▶ **Aim of the task**: Your answer should consist of the lines in the data below that contain "select".

** Opening Data for processing block **

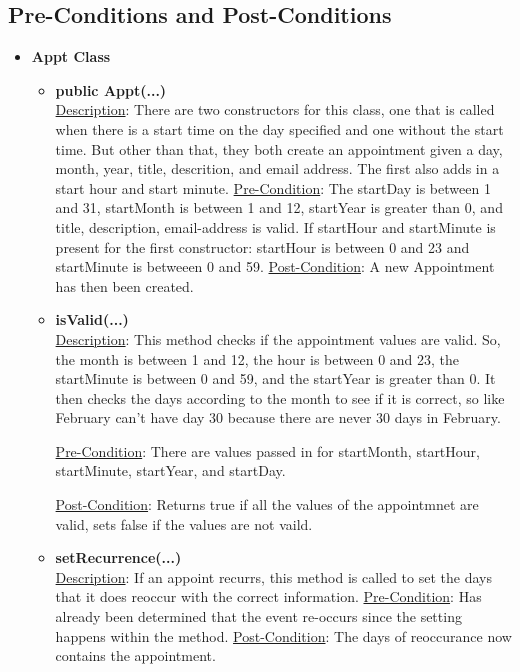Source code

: \documentclass[12pt]{article}
\begin{document}
\subsection{Pre-Conditions and Post-Conditions}
\begin{itemize} 

\item \textbf {Appt Class}
	\begin{itemize}
	\item \textbf {public Appt(...)} \\
	\underline{Description}: There are two constructors for this class, one that is called when there is a start time on the day specified and one without the start time. But other than that, they both create an appointment given a day, month, year, title, descrition, and email address. The first also adds in a start hour and start minute. \newline
	\underline{Pre-Condition}: The startDay is between 1 and 31, startMonth is between 1 and 12, startYear is greater than 0, and title, description, email-address is valid. If startHour and startMinute is present for the first constructor: startHour is between 0 and 23 and startMinute is betweeen 0 and 59. \newline 
	\underline{Post-Condition}: A new Appointment has then been created. 

	\item \textbf {isValid(...)} \\
	\underline{Description}: This method checks if the appointment values are valid. So, the month is between 1 and 12, the hour is between 0 and 23, the startMinute is between 0 and 59, and the startYear is greater than 0. It then checks the days according to the month to see if it is correct, so like February can't have day 30 because there are never 30 days in February. \par
	\underline{Pre-Condition}: There are values passed in for startMonth, startHour, startMinute, startYear, and startDay. \par 
	\underline{Post-Condition}: Returns true if all the values of the appointmnet are valid, sets false if the values are not vaild. 

	\item \textbf {setRecurrence(...)} \\
	\underline{Description}: If an appoint recurrs, this method is called to set the days that it does reoccur with the correct information. \newline
	\underline{Pre-Condition}: Has already been determined that the event re-occurs since the setting happens within the method. \newline 
	\underline{Post-Condition}: The days of reoccurance now contains the appointment. 


\end{itemize}
\end{itemize}
\end{document}
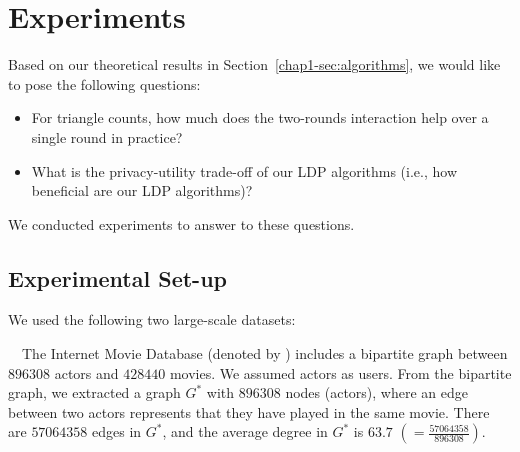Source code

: \section{Experiments}
\label{chap1-sec:experiments}

Based on our theoretical results in Section~\ref{chap1-sec:algorithms}, we would like to pose the following questions:
\begin{itemize}
    \item For triangle counts, how much does the two-rounds interaction help over a single round in practice?
    \item What is the privacy-utility trade-off 
    of our LDP algorithms 
    (i.e., how beneficial are our LDP algorithms)?
\end{itemize}
We conducted experiments to answer to these questions. 

\subsection{Experimental Set-up}
\label{chap1-sub:setup}
We used the following two large-scale datasets:

\smallskip
~~The Internet Movie Database (denoted by \IMDB{}) 
\cite{IMDB_GD05} 
includes a bipartite graph between $896308$ actors and $428440$ movies. 
We assumed actors as users. 
From the bipartite graph, we extracted 
a graph $G^*$ with $896308$ nodes (actors), where an edge between two actors represents that they have played in the same movie. 
There are $57064358$ edges in $G^*$, and the average degree in $G^*$ is $63.7$ $(=\frac{57064358}{896308})$.

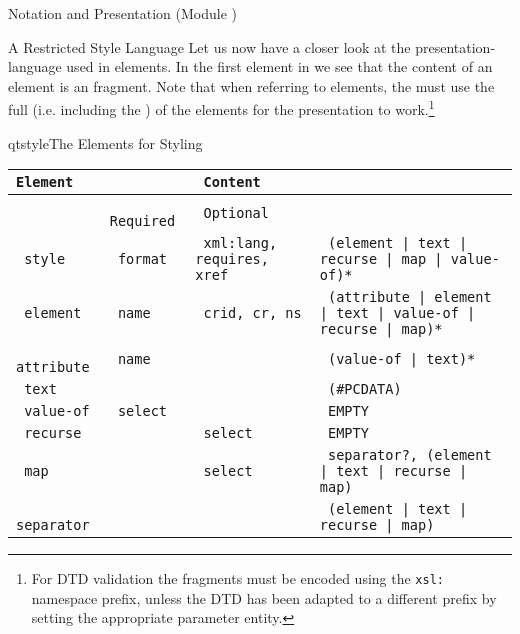 \begin{tchapter}[id=pres,short=Notation and Presentation]{Notation and Presentation (Module {})}
\begin{tsection}[id=style]{A Restricted Style Language}
  Let us now have a closer look at the presentation-language used in {}
  elements.  In the first {} element in {} we see that
  the content of an {} element is an {\xslt} fragment.  Note that when
  referring to {\omdoc} elements, the {\xslt} must use the full
  {} (i.e. including the {}) of the elements
  for the presentation to work.\footnote{For DTD validation the {\xslt} fragments must be
    encoded using the {\tt{xsl:}} namespace prefix, unless the DTD has been adapted to a
    different prefix by setting the appropriate parameter entity.}
\begin{myfig}{qtstyle}{The {\omdoc} Elements for Styling}
\begin{scriptsize}
\begin{tabular}{|>{\tt}l|>{\tt}l|>{\tt}p{}|>{\tt}p{}|}\hline
{\rm Element}& \multicolumn{2}{l|}{Attributes\hspace*{2.25cm}} & Content  \\\hline
             & {\rm Required}  & {\rm Optional}     &           \\\hline\hline
 style      & format  & xml:lang, requires, xref & (element | text | recurse | map | value-of)*\\\hline 
 element    & name    & crid, cr, ns       & (attribute | element | text | 
                                              value-of  | recurse | map)*\\\hline
 attribute  & name    &                    & (value-of | text)*\\\hline
 text       &         &                    & (\#PCDATA)\\\hline
 value-of   & select  &                    & EMPTY\\\hline
 recurse    &         & select             & EMPTY\\\hline
 map        &         & select             & separator?, (element | text | recurse | map)\\\hline
 separator  &         &                    & (element | text | recurse | map)\\\hline
\end{tabular}
\end{scriptsize}
\end{myfig}
  

\end{tsection}
\end{tchapter}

** Closing Data for processing block **

▶ **Written response**:
 value-of   & select  &                    & EMPTY\\\hline
 recurse    &         & select             & EMPTY\\\hline
 map        &         & select             & separator?, (element | text | recurse | map)\\\hline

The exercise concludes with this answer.